* _Required action_
A line qualifies if it holds the string "observed". Copy every qualifying line from the records.

* _Extracted information_

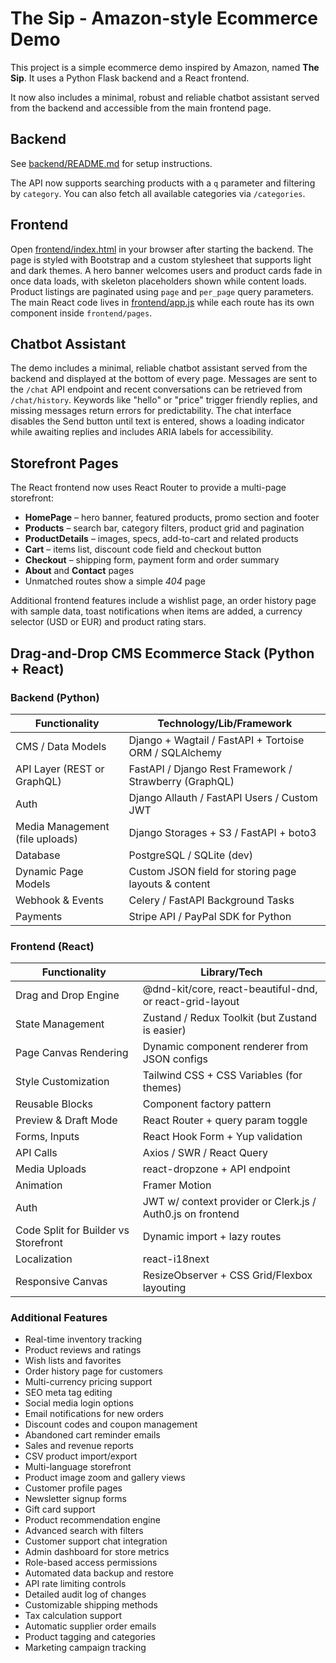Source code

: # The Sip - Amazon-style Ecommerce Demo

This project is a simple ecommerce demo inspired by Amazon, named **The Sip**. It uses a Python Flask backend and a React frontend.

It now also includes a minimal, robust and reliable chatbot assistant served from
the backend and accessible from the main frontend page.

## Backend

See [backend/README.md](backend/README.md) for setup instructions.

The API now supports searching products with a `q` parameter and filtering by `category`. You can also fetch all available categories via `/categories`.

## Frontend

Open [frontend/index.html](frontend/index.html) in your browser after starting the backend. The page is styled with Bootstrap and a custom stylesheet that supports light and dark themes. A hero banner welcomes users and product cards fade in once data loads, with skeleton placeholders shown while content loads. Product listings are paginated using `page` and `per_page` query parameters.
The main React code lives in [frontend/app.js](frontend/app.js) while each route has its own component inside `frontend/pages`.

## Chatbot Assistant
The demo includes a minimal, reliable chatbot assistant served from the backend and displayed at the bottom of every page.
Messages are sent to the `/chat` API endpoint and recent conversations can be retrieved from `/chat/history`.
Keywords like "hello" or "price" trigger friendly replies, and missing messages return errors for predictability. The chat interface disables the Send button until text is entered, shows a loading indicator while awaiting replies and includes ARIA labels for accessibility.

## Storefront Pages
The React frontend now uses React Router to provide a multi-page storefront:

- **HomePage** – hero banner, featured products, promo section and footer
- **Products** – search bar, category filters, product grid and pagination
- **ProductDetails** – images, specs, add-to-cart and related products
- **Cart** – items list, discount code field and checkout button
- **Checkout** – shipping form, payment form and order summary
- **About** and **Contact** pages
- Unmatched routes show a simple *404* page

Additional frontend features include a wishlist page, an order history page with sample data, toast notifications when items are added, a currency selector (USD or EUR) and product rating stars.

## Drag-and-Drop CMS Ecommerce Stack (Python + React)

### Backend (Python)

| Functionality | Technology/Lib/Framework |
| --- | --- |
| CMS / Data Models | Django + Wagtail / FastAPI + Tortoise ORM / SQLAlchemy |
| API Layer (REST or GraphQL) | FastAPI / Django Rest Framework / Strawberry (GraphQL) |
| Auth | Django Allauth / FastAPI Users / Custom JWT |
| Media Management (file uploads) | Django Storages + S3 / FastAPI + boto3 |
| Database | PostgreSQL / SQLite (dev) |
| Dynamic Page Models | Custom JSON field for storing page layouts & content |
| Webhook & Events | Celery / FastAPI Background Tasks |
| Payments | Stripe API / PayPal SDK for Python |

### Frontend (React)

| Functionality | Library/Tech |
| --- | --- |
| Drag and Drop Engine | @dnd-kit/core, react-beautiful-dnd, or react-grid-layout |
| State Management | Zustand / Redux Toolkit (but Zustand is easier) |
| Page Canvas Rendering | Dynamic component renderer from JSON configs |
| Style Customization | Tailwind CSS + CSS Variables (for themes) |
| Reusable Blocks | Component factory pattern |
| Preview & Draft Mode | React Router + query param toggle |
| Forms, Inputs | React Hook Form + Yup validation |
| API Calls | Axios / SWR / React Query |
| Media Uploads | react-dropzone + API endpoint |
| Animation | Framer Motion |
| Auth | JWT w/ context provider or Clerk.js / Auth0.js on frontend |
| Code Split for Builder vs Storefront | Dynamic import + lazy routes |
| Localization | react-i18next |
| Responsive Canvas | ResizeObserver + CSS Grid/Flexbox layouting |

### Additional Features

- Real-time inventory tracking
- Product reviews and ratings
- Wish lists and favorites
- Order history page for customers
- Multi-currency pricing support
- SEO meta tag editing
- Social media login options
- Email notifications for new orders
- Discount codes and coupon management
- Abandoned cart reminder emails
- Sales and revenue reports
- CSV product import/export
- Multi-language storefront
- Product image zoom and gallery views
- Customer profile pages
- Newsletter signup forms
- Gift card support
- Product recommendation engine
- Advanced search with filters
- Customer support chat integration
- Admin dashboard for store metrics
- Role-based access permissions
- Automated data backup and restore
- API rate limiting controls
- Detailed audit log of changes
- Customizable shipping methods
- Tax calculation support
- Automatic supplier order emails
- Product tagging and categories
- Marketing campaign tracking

...

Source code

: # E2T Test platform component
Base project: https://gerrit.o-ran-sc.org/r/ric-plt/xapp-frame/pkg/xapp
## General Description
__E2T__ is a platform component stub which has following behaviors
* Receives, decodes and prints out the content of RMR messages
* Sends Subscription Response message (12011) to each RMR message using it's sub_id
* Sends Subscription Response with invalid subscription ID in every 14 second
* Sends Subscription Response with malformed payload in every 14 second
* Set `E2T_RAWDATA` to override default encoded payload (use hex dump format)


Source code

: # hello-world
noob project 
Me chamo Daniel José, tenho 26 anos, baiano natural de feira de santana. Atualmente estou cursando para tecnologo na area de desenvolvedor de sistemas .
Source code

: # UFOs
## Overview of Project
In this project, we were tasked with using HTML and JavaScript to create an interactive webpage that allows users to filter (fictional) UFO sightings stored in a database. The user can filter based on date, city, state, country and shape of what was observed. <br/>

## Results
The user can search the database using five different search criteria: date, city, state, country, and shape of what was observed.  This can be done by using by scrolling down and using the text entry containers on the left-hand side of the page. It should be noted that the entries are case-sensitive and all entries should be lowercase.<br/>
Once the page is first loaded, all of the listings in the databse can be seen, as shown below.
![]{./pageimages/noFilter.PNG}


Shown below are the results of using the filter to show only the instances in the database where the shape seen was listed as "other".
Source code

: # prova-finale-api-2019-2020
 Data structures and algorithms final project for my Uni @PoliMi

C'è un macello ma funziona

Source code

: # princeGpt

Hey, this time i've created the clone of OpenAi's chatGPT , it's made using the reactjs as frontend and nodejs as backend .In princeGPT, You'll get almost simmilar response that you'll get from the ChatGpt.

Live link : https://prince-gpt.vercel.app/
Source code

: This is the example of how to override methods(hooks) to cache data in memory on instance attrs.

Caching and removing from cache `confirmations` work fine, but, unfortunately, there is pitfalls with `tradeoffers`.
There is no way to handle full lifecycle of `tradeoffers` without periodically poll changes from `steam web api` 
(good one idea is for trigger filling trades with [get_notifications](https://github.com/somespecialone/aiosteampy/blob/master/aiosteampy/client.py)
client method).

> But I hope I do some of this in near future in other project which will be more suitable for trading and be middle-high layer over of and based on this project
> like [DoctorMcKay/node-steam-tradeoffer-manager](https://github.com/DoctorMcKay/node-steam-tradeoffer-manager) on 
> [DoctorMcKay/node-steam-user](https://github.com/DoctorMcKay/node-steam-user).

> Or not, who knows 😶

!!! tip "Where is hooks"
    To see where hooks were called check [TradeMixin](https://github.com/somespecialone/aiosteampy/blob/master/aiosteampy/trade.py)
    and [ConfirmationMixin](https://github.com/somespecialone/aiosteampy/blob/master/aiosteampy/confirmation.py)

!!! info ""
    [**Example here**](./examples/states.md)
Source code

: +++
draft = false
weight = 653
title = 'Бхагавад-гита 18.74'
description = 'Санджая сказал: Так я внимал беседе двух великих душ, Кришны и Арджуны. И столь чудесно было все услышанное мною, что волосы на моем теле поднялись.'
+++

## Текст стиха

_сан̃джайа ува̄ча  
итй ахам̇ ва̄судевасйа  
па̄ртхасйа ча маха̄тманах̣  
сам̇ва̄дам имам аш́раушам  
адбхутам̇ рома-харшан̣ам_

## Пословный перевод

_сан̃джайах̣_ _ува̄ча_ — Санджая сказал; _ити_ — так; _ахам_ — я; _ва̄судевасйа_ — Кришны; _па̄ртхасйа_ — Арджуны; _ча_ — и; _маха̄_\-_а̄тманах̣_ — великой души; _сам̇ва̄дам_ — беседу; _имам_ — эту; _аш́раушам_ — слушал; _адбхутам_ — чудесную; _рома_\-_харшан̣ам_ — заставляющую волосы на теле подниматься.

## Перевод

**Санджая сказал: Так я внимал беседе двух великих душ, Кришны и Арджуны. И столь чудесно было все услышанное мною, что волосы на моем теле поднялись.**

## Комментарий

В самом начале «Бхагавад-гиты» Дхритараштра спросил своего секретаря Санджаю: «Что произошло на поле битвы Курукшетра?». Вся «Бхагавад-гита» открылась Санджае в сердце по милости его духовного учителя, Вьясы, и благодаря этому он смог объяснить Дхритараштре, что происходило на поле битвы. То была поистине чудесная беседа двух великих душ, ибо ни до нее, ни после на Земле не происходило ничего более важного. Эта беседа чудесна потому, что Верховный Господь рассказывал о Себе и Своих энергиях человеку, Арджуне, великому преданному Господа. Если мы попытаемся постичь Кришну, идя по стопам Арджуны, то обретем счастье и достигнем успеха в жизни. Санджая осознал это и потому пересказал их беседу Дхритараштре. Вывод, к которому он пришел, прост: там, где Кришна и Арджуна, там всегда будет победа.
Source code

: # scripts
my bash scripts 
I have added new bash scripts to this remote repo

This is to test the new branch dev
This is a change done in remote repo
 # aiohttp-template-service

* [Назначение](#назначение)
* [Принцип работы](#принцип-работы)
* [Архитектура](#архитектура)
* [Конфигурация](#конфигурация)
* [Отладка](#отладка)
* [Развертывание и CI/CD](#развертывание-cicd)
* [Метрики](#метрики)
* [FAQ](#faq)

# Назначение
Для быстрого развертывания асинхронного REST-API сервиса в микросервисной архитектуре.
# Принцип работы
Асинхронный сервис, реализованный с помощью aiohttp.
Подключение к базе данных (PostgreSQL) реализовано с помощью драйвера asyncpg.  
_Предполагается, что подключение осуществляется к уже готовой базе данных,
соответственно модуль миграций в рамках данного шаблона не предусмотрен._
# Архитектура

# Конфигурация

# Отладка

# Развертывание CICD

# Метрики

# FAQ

* _Response to this exercise_
In this project, we were tasked with using HTML and JavaScript to create an interactive webpage that allows users to filter (fictional) UFO sightings stored in a database. The user can filter based on date, city, state, country and shape of what was observed. <br/>
The user can search the database using five different search criteria: date, city, state, country, and shape of what was observed.  This can be done by using by scrolling down and using the text entry containers on the left-hand side of the page. It should be noted that the entries are case-sensitive and all entries should be lowercase.<br/>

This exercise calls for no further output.